[[ Data under study open ]]

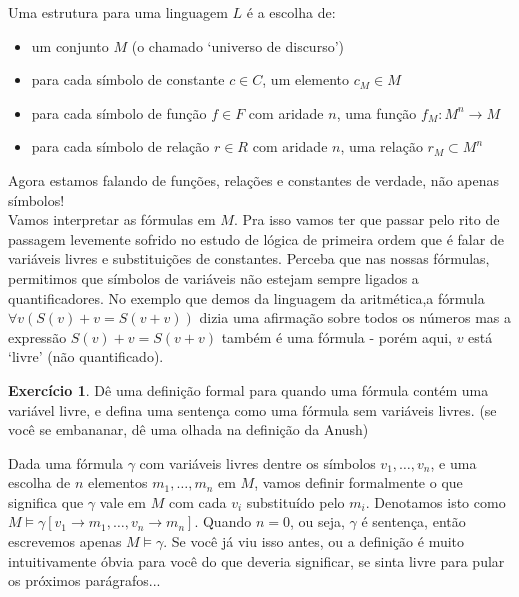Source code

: \documentclass[11pt]{article}
\renewcommand{\textbf}[1]{{\fakebold#1}}
\newcommand{\luamedio}{
\emoji{first-quarter-moon}
}
\theoremstyle{definition}
\theoremstyle{definition}
\theoremstyle{definition}
\theoremstyle{definition}
\theoremstyle{definition}
\theoremstyle{definition}
\theoremstyle{definition}
\theoremstyle{definition}
\newtheorem*{definition*}{Definição}
\newenvironment{definicao*}{
\definecolor{shadecolor}{HTML}{defcfc}
\begin{shaded}
\begin{definition*}
}
{
\end{definition*}
\end{shaded}
}
\theoremstyle{definition}
\theoremstyle{definition}
\theoremstyle{definition}
\theoremstyle{definition}
\theoremstyle{definition}
\newtheorem{exersisio}{Exercício}
\newenvironment{exercicio}{
\definecolor{shadecolor}{HTML}{CFB5FF}
\begin{shaded}
\begin{exersisio}
}
{
\end{exersisio}
\end{shaded}
}
\begin{document}
\begin{definicao*}[Estrutura]
Uma \textbf{estrutura} para uma linguagem $L$ é a escolha de:

\begin{itemize}[label=]
  \item um conjunto $M$ (o chamado `universo de discurso')
  \item para cada símbolo de constante $c \in C$, um elemento $c_M \in M$
  \item para cada símbolo de função $f \in F$ com aridade $n$, uma função $f_M: M^n \rightarrow M$
  \item para cada símbolo de relação $r \in R$ com aridade $n$, uma relação $r_M \subset M^n$
\end{itemize}

\end{definicao*}

Agora estamos falando de funções, relações e constantes de verdade, não apenas símbolos!\\

Vamos interpretar as fórmulas em $M$. Pra isso vamos ter que passar pelo rito de passagem levemente sofrido no estudo de lógica de primeira ordem que é falar de variáveis livres e substituições de constantes. Perceba que nas nossas fórmulas, permitimos que símbolos de variáveis não estejam sempre ligados a quantificadores. No exemplo que demos da linguagem da aritmética,a fórmula $\forall v (S(v) + v = S(v + v))$ dizia uma afirmação sobre todos os números mas a expressão $S(v) + v = S(v + v)$ também é uma fórmula - porém aqui, $v$ está `livre' (não quantificado). 

\begin{exercicio}
  \luamedio Dê uma definição formal para quando uma fórmula contém uma variável livre, e defina uma \textbf{sentença} como uma fórmula sem variáveis livres. (se você se embananar, dê uma olhada na definição da Anush)
\end{exercicio}

Dada uma fórmula $\gamma$ com variáveis livres dentre os símbolos $v_1, \dots, v_n$, e uma escolha de $n$ elementos $m_1,\dots, m_n$ em $M$, vamos definir formalmente o que significa que $\gamma$ vale em $M$ com cada $v_i$ substituído pelo $m_i$. Denotamos isto como $M \vDash \gamma[v_1 \rightarrow m_1,\dots, v_n \rightarrow m_n]$. Quando $n = 0$, ou seja, $\gamma$ é sentença, então escrevemos apenas $M \vDash \gamma$. Se você já viu isso antes, ou a definição é muito intuitivamente óbvia para você do que deveria significar, se sinta livre para pular os próximos parágrafos...
\end{document}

[[ Data under study closed ]]

**Your objective**
Your answer must be the records above, word for word, with every picture left out.

**The answer**
Source code

: \documentclass[11pt]{article}
\renewcommand{\textbf}[1]{{\fakebold#1}}
\newcommand{\luamedio}{
\emoji{first-quarter-moon}
}
\theoremstyle{definition}
\theoremstyle{definition}
\theoremstyle{definition}
\theoremstyle{definition}
\theoremstyle{definition}
\theoremstyle{definition}
\theoremstyle{definition}
\theoremstyle{definition}
\newtheorem*{definition*}{Definição}
\newenvironment{definicao*}{
\definecolor{shadecolor}{HTML}{defcfc}
\begin{shaded}
\begin{definition*}
}
{
\end{definition*}
\end{shaded}
}
\theoremstyle{definition}
\theoremstyle{definition}
\theoremstyle{definition}
\theoremstyle{definition}
\theoremstyle{definition}
\newtheorem{exersisio}{Exercício}
\newenvironment{exercicio}{
\definecolor{shadecolor}{HTML}{CFB5FF}
\begin{shaded}
\begin{exersisio}
}
{
\end{exersisio}
\end{shaded}
}
\begin{document}
\begin{definicao*}[Estrutura]
Uma \textbf{estrutura} para uma linguagem $L$ é a escolha de:

\begin{itemize}[label=]
  \item um conjunto $M$ (o chamado `universo de discurso')
  \item para cada símbolo de constante $c \in C$, um elemento $c_M \in M$
  \item para cada símbolo de função $f \in F$ com aridade $n$, uma função $f_M: M^n \rightarrow M$
  \item para cada símbolo de relação $r \in R$ com aridade $n$, uma relação $r_M \subset M^n$
\end{itemize}

\end{definicao*}

Agora estamos falando de funções, relações e constantes de verdade, não apenas símbolos!\\

Vamos interpretar as fórmulas em $M$. Pra isso vamos ter que passar pelo rito de passagem levemente sofrido no estudo de lógica de primeira ordem que é falar de variáveis livres e substituições de constantes. Perceba que nas nossas fórmulas, permitimos que símbolos de variáveis não estejam sempre ligados a quantificadores. No exemplo que demos da linguagem da aritmética,a fórmula $\forall v (S(v) + v = S(v + v))$ dizia uma afirmação sobre todos os números mas a expressão $S(v) + v = S(v + v)$ também é uma fórmula - porém aqui, $v$ está `livre' (não quantificado). 

\begin{exercicio}
  \luamedio Dê uma definição formal para quando uma fórmula contém uma variável livre, e defina uma \textbf{sentença} como uma fórmula sem variáveis livres. (se você se embananar, dê uma olhada na definição da Anush)
\end{exercicio}

Dada uma fórmula $\gamma$ com variáveis livres dentre os símbolos $v_1, \dots, v_n$, e uma escolha de $n$ elementos $m_1,\dots, m_n$ em $M$, vamos definir formalmente o que significa que $\gamma$ vale em $M$ com cada $v_i$ substituído pelo $m_i$. Denotamos isto como $M \vDash \gamma[v_1 \rightarrow m_1,\dots, v_n \rightarrow m_n]$. Quando $n = 0$, ou seja, $\gamma$ é sentença, então escrevemos apenas $M \vDash \gamma$. Se você já viu isso antes, ou a definição é muito intuitivamente óbvia para você do que deveria significar, se sinta livre para pular os próximos parágrafos...
\end{document}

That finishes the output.